## Goal of the exercise
Only the lines below, from the one with "3. The NTupleMaker" through the one with "For more information", are to be written out, exactly.

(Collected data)
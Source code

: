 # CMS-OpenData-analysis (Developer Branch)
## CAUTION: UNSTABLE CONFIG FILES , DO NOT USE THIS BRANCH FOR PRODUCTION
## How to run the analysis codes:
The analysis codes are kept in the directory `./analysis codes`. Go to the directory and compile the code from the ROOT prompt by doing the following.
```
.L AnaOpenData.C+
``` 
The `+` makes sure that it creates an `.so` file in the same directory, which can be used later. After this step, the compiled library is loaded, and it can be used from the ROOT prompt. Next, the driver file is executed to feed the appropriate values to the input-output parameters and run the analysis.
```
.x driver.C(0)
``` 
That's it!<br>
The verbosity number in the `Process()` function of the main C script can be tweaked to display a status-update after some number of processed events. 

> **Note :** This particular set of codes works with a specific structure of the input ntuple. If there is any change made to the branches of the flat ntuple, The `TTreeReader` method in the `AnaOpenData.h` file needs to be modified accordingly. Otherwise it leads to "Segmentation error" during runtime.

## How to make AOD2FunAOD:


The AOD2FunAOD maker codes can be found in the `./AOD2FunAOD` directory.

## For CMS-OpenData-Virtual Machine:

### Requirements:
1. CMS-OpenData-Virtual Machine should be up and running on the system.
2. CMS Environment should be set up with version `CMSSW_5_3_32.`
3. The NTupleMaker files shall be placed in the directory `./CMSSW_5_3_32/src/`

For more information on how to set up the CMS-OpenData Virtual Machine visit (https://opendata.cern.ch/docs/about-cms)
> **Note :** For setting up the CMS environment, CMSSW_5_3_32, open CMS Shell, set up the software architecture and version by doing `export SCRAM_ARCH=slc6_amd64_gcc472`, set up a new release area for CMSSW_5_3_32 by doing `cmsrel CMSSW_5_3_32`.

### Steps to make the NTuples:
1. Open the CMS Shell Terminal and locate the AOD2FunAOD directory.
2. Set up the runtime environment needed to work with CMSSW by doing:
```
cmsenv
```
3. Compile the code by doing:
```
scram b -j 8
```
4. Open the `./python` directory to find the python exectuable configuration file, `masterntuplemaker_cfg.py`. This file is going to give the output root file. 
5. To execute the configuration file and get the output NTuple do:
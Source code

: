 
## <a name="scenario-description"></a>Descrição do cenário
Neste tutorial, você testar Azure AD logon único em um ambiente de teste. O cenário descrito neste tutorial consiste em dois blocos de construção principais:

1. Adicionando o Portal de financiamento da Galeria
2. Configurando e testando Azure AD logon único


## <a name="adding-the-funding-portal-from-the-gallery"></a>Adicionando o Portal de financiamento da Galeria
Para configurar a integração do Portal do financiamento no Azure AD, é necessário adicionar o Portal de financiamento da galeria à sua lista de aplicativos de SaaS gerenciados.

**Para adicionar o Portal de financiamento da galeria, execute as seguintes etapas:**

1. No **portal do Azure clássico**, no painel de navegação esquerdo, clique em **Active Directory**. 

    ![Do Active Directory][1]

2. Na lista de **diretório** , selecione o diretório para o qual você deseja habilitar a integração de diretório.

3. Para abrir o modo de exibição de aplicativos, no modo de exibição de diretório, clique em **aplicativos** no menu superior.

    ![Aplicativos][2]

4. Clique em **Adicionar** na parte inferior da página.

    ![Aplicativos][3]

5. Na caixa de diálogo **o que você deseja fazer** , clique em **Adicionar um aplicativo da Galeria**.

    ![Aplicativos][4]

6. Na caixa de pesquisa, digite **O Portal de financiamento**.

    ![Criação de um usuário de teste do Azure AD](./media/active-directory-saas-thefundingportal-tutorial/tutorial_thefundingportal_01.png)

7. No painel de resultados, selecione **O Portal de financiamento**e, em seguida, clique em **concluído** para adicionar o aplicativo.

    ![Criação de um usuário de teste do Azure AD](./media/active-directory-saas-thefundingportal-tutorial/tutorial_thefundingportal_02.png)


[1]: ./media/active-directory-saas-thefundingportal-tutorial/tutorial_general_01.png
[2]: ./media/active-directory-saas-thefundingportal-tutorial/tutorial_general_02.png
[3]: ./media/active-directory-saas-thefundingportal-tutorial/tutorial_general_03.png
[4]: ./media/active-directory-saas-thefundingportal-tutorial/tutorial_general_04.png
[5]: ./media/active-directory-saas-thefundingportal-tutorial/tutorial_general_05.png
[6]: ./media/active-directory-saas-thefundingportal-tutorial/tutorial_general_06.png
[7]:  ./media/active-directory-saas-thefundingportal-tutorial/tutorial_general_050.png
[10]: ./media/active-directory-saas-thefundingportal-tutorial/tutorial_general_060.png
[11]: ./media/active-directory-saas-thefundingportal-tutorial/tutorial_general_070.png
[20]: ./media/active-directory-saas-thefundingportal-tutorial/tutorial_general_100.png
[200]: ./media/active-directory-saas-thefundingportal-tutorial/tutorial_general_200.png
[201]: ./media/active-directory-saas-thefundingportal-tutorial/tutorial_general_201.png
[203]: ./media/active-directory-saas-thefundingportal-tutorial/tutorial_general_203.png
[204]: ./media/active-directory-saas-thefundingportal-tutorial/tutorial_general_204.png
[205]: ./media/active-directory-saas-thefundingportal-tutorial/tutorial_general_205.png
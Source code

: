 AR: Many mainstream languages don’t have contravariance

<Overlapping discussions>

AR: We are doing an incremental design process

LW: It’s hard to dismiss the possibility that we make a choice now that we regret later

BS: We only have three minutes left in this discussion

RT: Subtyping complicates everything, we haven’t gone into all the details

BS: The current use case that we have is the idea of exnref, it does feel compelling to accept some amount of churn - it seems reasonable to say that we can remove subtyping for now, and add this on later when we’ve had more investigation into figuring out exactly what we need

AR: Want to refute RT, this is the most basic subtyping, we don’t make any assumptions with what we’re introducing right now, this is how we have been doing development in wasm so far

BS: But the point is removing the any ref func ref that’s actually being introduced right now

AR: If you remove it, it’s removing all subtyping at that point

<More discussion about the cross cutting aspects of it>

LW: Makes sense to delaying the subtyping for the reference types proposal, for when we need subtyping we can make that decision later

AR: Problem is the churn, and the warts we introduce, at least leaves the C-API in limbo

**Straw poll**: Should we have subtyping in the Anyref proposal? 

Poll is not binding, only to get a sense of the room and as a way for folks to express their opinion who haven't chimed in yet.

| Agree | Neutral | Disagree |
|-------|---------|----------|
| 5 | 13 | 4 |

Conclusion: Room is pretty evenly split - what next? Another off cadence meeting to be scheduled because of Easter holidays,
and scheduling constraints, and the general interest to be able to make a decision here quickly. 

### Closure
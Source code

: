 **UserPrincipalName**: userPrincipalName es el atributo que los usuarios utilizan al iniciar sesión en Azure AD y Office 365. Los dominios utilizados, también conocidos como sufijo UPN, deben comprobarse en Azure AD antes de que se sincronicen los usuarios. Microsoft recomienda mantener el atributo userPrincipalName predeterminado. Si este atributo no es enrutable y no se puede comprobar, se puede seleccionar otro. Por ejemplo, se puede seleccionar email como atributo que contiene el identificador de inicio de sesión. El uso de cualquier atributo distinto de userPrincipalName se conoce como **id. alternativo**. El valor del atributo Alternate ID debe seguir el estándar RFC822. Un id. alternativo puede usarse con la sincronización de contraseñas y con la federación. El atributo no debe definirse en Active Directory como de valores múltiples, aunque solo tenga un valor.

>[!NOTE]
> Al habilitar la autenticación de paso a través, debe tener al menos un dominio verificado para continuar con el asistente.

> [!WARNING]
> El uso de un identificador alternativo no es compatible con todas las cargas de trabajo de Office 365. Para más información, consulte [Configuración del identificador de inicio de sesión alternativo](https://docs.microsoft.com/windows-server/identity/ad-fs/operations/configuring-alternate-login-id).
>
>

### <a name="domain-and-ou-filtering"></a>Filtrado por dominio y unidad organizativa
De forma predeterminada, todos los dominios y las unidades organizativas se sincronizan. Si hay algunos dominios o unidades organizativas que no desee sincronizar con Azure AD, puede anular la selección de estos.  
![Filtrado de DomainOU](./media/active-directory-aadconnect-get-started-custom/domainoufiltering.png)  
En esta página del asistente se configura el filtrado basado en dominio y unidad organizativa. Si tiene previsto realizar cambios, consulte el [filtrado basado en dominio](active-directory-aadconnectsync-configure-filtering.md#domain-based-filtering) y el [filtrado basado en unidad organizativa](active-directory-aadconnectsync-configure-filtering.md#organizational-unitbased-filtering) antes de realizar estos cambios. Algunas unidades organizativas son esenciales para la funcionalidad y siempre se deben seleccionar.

## Output
3. The NTupleMaker files shall be placed in the directory `./CMSSW_5_3_32/src/`

For more information on how to set up the CMS-OpenData Virtual Machine visit (https://opendata.cern.ch/docs/about-cms)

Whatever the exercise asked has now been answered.